Maraude au cœur d’un Rodez endormi
Maraude au cœur d’un Rodez endormi José A. Torres

"Nous ne sommes pas une épicerie" 

Ses confrères, littéralement pris d’assaut, gardent le nez dans les tiroirs. Tour à tour, ils distribuent kits d’hygiène, café, chaussettes, croquettes pour chiens et chats, tablettes de chocolat, couvertures et autres préservatifs. Tous, sans exception, redemandent de la soupe chaude. Une, deux, trois fois."Nous ne sommes pas une épicerie". Max*, lui, vient retirer un duvet demandé la veille aux maraudeurs, scrupuleusement noté sur la feuille de route d’Anne-Marie, "pour éviter tout excès". D’autres en profitent pour réclamer gants et bonnets, que la volontaire promet d’apporter "si les dons le permettent". Et prend le temps de papoter, de plaisanter. Le rôle premier du Samu social, qui refuse de n’être assimilé qu’à une "épicerie".  

Un service d’urgence. Et d’urgence seulement

"La distribution n’est pas la priorité, elle est avant tout un prétexte pour maintenir le lien entre ces jeunes et la société", raconte-t-elle, stylo en main."Nous voulons tisser un lien, redonner une dignité sociale et humaine à ces personnes sans-abri ou dans le besoin. Souvent, ces gars n’ont personne à qui parler", ajoute Michel. "En journée, ils sont accueillis dans des centres, comme la Pantarelle, où ils ont accès aux sanitaires entre autres, précise Anne-Marie. En revanche, si l’un d’eux nous demande un hébergement, nous travaillons avec le 115 et pouvons nous déplacer jusqu’à Laissac ou Baraqueville si une place est libre. Un cas de plus en plus rare, les centres du Grand Rodez sont saturés". Depuis plusieurs mois.

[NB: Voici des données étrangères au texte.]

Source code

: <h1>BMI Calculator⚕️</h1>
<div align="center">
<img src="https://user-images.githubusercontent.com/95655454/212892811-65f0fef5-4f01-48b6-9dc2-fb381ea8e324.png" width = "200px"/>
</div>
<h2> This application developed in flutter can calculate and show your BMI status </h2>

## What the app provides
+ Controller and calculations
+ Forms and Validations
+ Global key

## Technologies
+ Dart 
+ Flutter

Sur la place Foch, "véritable point clé de la maraude".
Sur la place Foch, "véritable point clé de la maraude". José A. Torres

Qui sait vraiment ce que nous faisons ?

En l’espace de quelques instants, place Foch, les esprits s’échauffent, la tension monte. Et aussitôt retombe, sans plus d’explication. Sur le qui-vive, les bénévoles se tiennent prêts à déguerpir en cas de menace. Finalement, c’est dans le calme qu’ils s’en iront. Il est 20h45, l’heure de souhaiter une bonne soirée à ces jeunes, dont ils ne connaissent que le prénom. Et qu’ils ne manqueront pas de croiser à nouveau. Tout l’hiver peut-être. S’en suivent de longues minutes à arpenter les rues et ruelles du centre-ville. Tous les passants croisés saluent respectueusement ces travailleurs de l’ombre, leur arrachent un sourire. Eux peinent pourtant à trouver une reconnaissance. "Nous sommes respectés, grâce à l’uniforme c’est certain, mais qui sait vraiment ce que nous faisons ?" s’interroge l’un, puis l’autre, dans le calme d’une nuit de novembre.

Ne pas pouvoir aider ceux qui en ont "vraiment" besoin

Torches en main, Michel et Anne-Marie scrutent les recoins les plus insoupçonnés d’un Rodez méconnu. Se surprennent parfois à faire du lèche-vitrines, dans un espace public sans vie. Puis se laissent aller à quelques réflexions. L’évolution de "la rue", la violence et l’agressivité généralisées, les abus de l’aide sociale "de plus en plus" ressentis. Et une frustration permanente, presque obsessionnelle chez Michel, celle de ne pas pouvoir aider ceux qui en ont "vraiment" besoin. Il pense aux ruraux, à tous ceux qu’il ne voit pas. À l’immense partie de l’iceberg, condamnée à rester dans l’ombre.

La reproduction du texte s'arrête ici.